** DATA FOR PROCESSING follows **
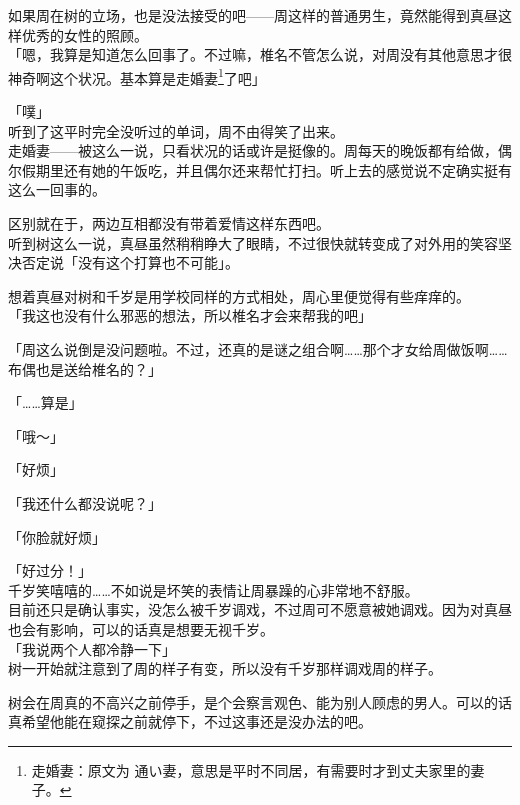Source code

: 如果周在树的立场，也是没法接受的吧——周这样的普通男生，竟然能得到真昼这样优秀的女性的照顾。\\

「嗯，我算是知道怎么回事了。不过嘛，椎名不管怎么说，对周没有其他意思才很神奇啊这个状况。基本算是走婚妻\footnote{走婚妻：原文为 {\jpfont 通い妻}，意思是平时不同居，有需要时才到丈夫家里的妻子。}了吧」

「噗」\\

听到了这平时完全没听过的单词，周不由得笑了出来。\\

走婚妻——被这么一说，只看状况的话或许是挺像的。周每天的晚饭都有给做，偶尔假期里还有她的午饭吃，并且偶尔还来帮忙打扫。听上去的感觉说不定确实挺有这么一回事的。

区别就在于，两边互相都没有带着爱情这样东西吧。\\

听到树这么一说，真昼虽然稍稍睁大了眼睛，不过很快就转变成了对外用的笑容坚决否定说「没有这个打算也不可能」。

想着真昼对树和千岁是用学校同样的方式相处，周心里便觉得有些痒痒的。\\

「我这也没有什么邪恶的想法，所以椎名才会来帮我的吧」

「周这么说倒是没问题啦。不过，还真的是谜之组合啊……那个才女给周做饭啊……布偶也是送给椎名的？」

「……算是」

「哦～」

「好烦」

「我还什么都没说呢？」

「你脸就好烦」

「好过分！」\\

千岁笑嘻嘻的……不如说是坏笑的表情让周暴躁的心非常地不舒服。\\

目前还只是确认事实，没怎么被千岁调戏，不过周可不愿意被她调戏。因为对真昼也会有影响，可以的话真是想要无视千岁。\\

「我说两个人都冷静一下」\\

树一开始就注意到了周的样子有变，所以没有千岁那样调戏周的样子。

树会在周真的不高兴之前停手，是个会察言观色、能为别人顾虑的男人。可以的话真希望他能在窥探之前就停下，不过这事还是没办法的吧。\\

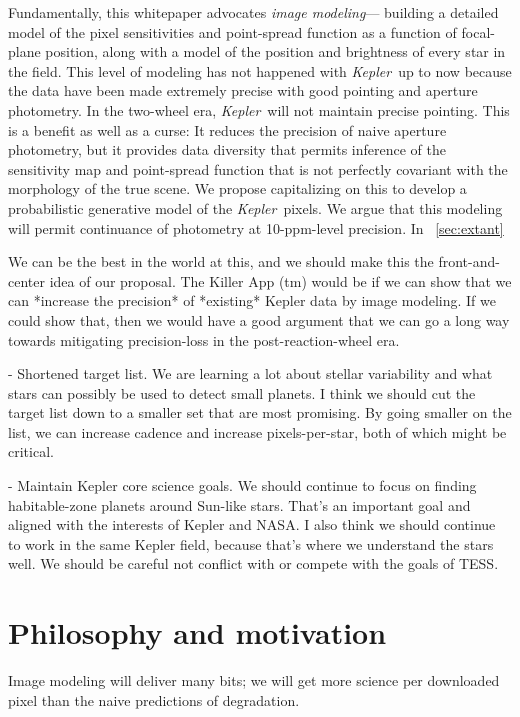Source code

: \documentclass[12pt]{article}
\newcommand{\observatory}[1]{\textsl{#1}}
\newcommand{\kepler}{\observatory{Kepler}}
\newcommand{\Kepler}{\kepler}
\begin{document}
Fundamentally, this whitepaper advocates \emph{image modeling}---%
  building a detailed model of the pixel sensitivities and point-spread function
  as a function of focal-plane position,
  along with a model of the position and brightness of every star in the field.
This level of modeling has not happened with \Kepler\ up to now
  because the data have been made extremely precise with good pointing
  and aperture photometry.
In the two-wheel era, \Kepler\ will not maintain precise pointing.
This is a benefit as well as a curse:
It reduces the precision of naive aperture photometry,
  but it provides data diversity that permits inference
  of the sensitivity map and point-spread function
  that is not perfectly covariant with the morphology of the true scene.
We propose capitalizing on this to develop a probabilistic generative model of the \Kepler\ pixels.
We argue that this modeling will permit continuance of photometry at 10-ppm-level precision.
In \sectionname~\ref{sec:extant}


We can be the best in the world at this, and we should make this the front-and-center idea of our proposal.  The Killer App (tm) would be if we can show that we can *increase the precision* of *existing* Kepler data by image modeling.  If we could show that, then we would have a good argument that we can go a long way towards mitigating precision-loss in the post-reaction-wheel era.



- Shortened target list.  We are learning a lot about stellar variability and what stars can possibly be used to detect small planets.  I think we should cut the target list down to a smaller set that are most promising.  By going smaller on the list, we can increase cadence and increase pixels-per-star, both of which might be critical.

- Maintain Kepler core science goals.  We should continue to focus on finding habitable-zone planets around Sun-like stars.  That's an important goal and aligned with the interests of Kepler and NASA.  I also think we should continue to work in the same Kepler field, because that's where we understand the stars well.  We should be careful not conflict with or compete with the goals of TESS.


\section{Philosophy and motivation}

Image modeling will deliver many bits; we will get more science per
downloaded pixel than the naive predictions of degradation.
\end{document}
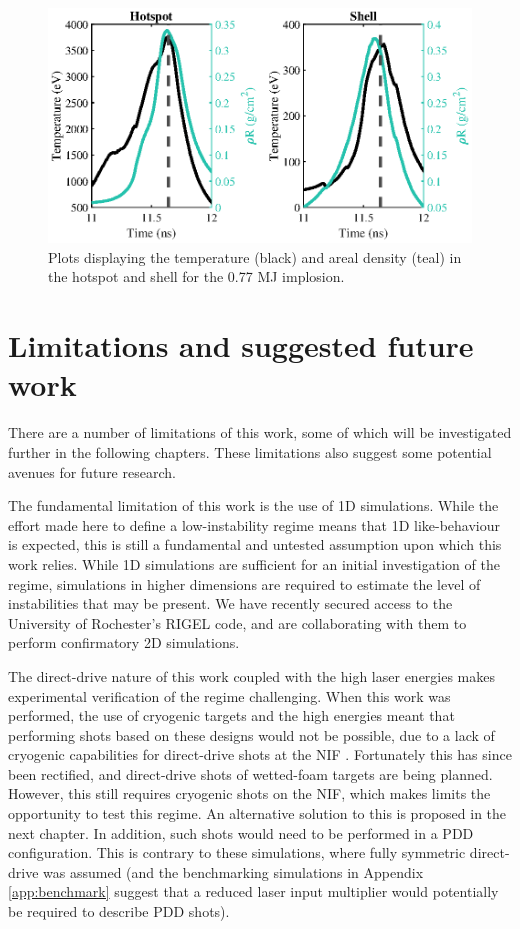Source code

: \begin{figure}[ht]
\centering
\includegraphics{figures/LowCR/RhoRandT.eps}
\caption{Plots displaying the temperature (black) and areal density (teal) in the hotspot and shell for the 0.77 \unit{\mega\joule} implosion.}
\label{fig:HSandShellLMJ}
\end{figure}


\section{Limitations and suggested future work} \label{sec: LowCRLimitations}
There are a number of limitations of this work, some of which will be investigated further in the following chapters. These limitations also suggest some potential avenues for future research.

The fundamental limitation of this work is the use of 1D simulations. While the effort made here to define a low-instability regime means that 1D like-behaviour is expected, this is still a fundamental and untested assumption upon which this work relies. While 1D simulations are sufficient for an initial investigation of the regime, simulations in higher dimensions are required to estimate the level of instabilities that may be present. We have recently secured access to the University of Rochester's RIGEL code, and are collaborating with them to perform confirmatory 2D simulations.

The direct-drive nature of this work coupled with the high laser energies makes experimental verification of the regime challenging. When this work was performed, the use of cryogenic targets and the high energies meant that performing shots based on these designs would not be possible, due to a lack of cryogenic capabilities for direct-drive shots at the NIF \cite{Hohenberger2015}. Fortunately this has since been rectified, and direct-drive shots of wetted-foam targets are being planned. However, this still requires cryogenic shots on the NIF, which makes limits the opportunity to test this regime. An alternative solution to this is proposed in the next chapter. In addition, such shots would need to be performed in a PDD configuration. This is contrary to these simulations, where fully symmetric direct-drive was assumed (and the benchmarking simulations in Appendix \ref{app:benchmark} suggest that a reduced laser input multiplier would potentially be required to describe PDD shots).

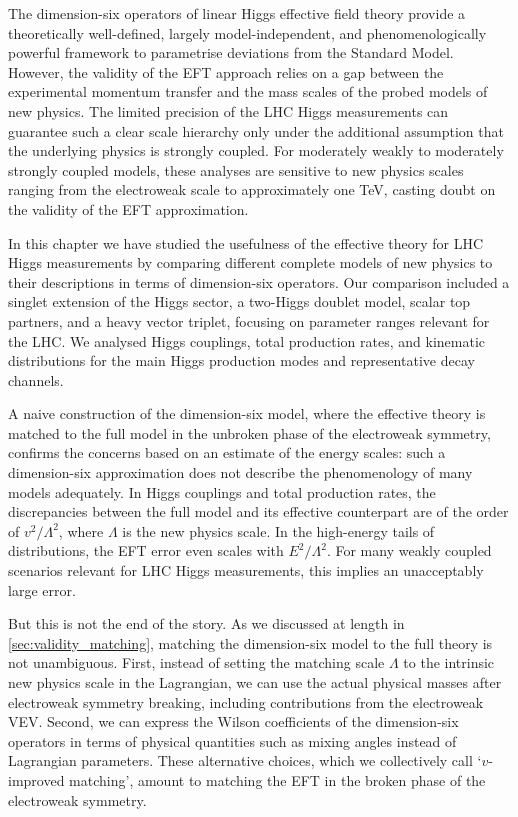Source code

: The dimension-six operators of linear Higgs effective field theory
provide a theoretically well-defined, largely model-independent, and
phenomenologically powerful framework to parametrise deviations from
the Standard Model. However, the validity of the EFT approach relies
on a gap between the experimental momentum transfer and the mass
scales of the probed models of new physics. The limited precision of
the LHC Higgs measurements can guarantee such a clear scale hierarchy
only under the additional assumption that the underlying physics is
strongly coupled. For moderately weakly to moderately strongly coupled
models, these analyses are sensitive to new physics scales ranging
from the electroweak scale to approximately one TeV, casting doubt on
the validity of the EFT approximation.

In this chapter we have studied the usefulness of the effective theory
for LHC Higgs measurements by comparing different complete models of
new physics to their descriptions in terms of dimension-six
operators. Our comparison included a singlet extension of the Higgs
sector, a two-Higgs doublet model, scalar top partners, and a heavy
vector triplet, focusing on parameter ranges relevant for the LHC. We
analysed Higgs couplings, total production rates, and kinematic
distributions for the main Higgs production modes and representative
decay channels.

A naive construction of the dimension-six model, where the effective
theory is matched to the full model in the unbroken phase of the
electroweak symmetry, confirms the concerns based on an estimate of
the energy scales: such a dimension-six approximation does not
describe the phenomenology of many models adequately. In Higgs
couplings and total production rates, the discrepancies between the
full model and its effective counterpart are of the order of
$v^2 / \Lambda^2$, where $\Lambda$ is the new physics scale. In the
high-energy tails of distributions, the EFT error even scales with
$E^2 / \Lambda^2$. For many weakly coupled scenarios relevant for LHC
Higgs measurements, this implies an unacceptably large error.

But this is not the end of the story. As we discussed at length in
\autoref{sec:validity_matching}, matching the dimension-six model to
the full theory is not unambiguous. First, instead of setting the
matching scale $\Lambda$ to the intrinsic new physics scale in the
Lagrangian, we can use the actual physical masses after electroweak
symmetry breaking, including contributions from the electroweak
VEV. Second, we can express the Wilson coefficients of the
dimension-six operators in terms of physical quantities such as mixing
angles instead of Lagrangian parameters. These alternative choices,
which we collectively call `$v$-improved matching', amount to
matching the EFT in the broken phase of the electroweak symmetry.

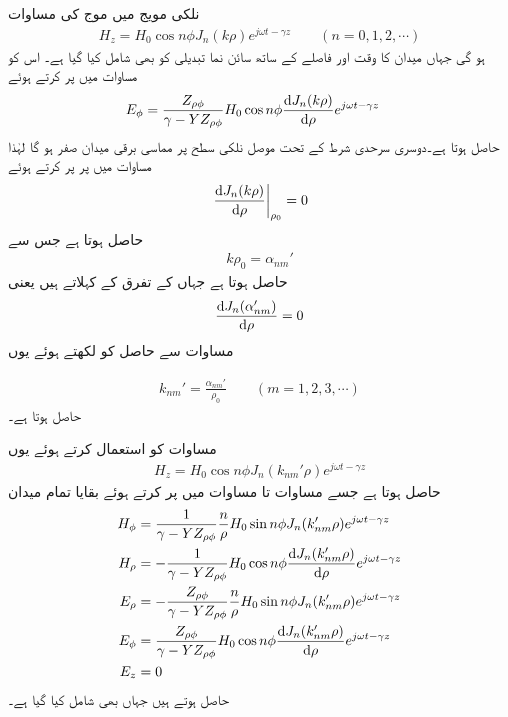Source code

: نلکی مویج میں موج کی مساوات
\begin{align}\label{مساوات_مویج_نلکی_حل_پ}
H_z=H_0  \cos n \phi  J_n(k \rho) e^{j\omega t -\gamma z}  \quad \quad (n=0,1,2,\cdots)
\end{align}
ہو گی جہاں میدان کا وقت اور فاصلے کے ساتھ سائن نما تبدیلی کو بھی شامل کیا گیا ہے۔ اس کو مساوات  میں پر کرتے ہوئے 
\begin{align}
E_{\phi}&=\frac{Z_{\rho \phi}}{\gamma-YZ_{\rho \phi}}H_0  \cos n \phi  \frac{\dif J_n(k \rho)}{\dif \rho} e^{j\omega t -\gamma z}\label{مساوات_مویج_حل_تقریباً_مکمل}
\end{align}
حاصل ہوتا ہے۔دوسری سرحدی  شرط کے تحت موصل نلکی سطح پر مماسی  برقی میدان صفر ہو گا لہٰذا  مساوات  میں  پر  پر کرتے ہوئے
\begin{align}
 \left. \frac{\dif J_n(k \rho)}{\dif \rho}\right|_{\rho_0}=0
\end{align}
حاصل ہوتا ہے جس سے
\begin{align}\label{مساوات_مویج_مستقل_بمطابق_شرط_الف}
k \rho_0=\alpha_{nm}'
\end{align}
حاصل ہوتا ہے جہاں   کے تفرق کے   کہلاتے ہیں یعنی
\begin{align}
 \frac{\dif  J_n(\alpha_{nm}')}{\dif \rho}=0
\end{align}
مساوات  سے حاصل  کو  لکھتے ہوئے یوں


\begin{align}\label{مساوات_مویج_مستقل_بمطابق_شرط}
k_{nm}'=\frac{\alpha_{nm}'}{\rho_0} \quad \quad (m=1,2,3,\cdots)
\end{align}
حاصل ہوتا ہے۔ 

مساوات  کو استعمال کرتے ہوئے یوں
 \begin{align}\label{مساوات_مویج_نلکی_حل_ت}
H_z=H_0  \cos n \phi  J_n(k_{nm}'\rho) e^{j\omega t -\gamma z} 
\end{align} 
حاصل ہوتا ہے جسے  مساوات  تا مساوات  میں پر کرتے ہوئے بقایا تمام میدان
\begin{align}
H_{\phi}&=\frac{1}{\gamma-YZ_{\rho \phi}} \frac{n}{\rho} H_0 \sin n\phi J_n(k_{nm}'\rho)e^{j\omega t-\gamma z}  \\
H_{\rho}&=-\frac{1}{\gamma-YZ_{\rho \phi}}H_0  \cos n \phi \frac{\dif  J_n(k_{nm}' \rho)}{\dif \rho} e^{j\omega t -\gamma z} \\
E_{\rho}&=-\frac{Z_{\rho \phi}}{\gamma-YZ_{\rho \phi}} \frac{n}{\rho}H_0  \sin n \phi  J_n(k_{nm}' \rho) e^{j\omega t -\gamma z}\\
E_{\phi}&=\frac{Z_{\rho \phi}}{\gamma-YZ_{\rho \phi}}H_0  \cos n \phi  \frac{\dif J_n(k_{nm}' \rho)}{\dif \rho} e^{j\omega t -\gamma z}\\
E_z&=0
\end{align}
حاصل ہوتے ہیں جہاں  بھی شامل کیا گیا ہے۔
** End of DATA FOR PROCESSING **
ABOUT THIS TASK: Search the listing above for the string "production". Copy every line that contains it.

TASK RESULT:
analysed Higgs couplings, total production rates, and kinematic
distributions for the main Higgs production modes and representative
couplings and total production rates, the discrepancies between the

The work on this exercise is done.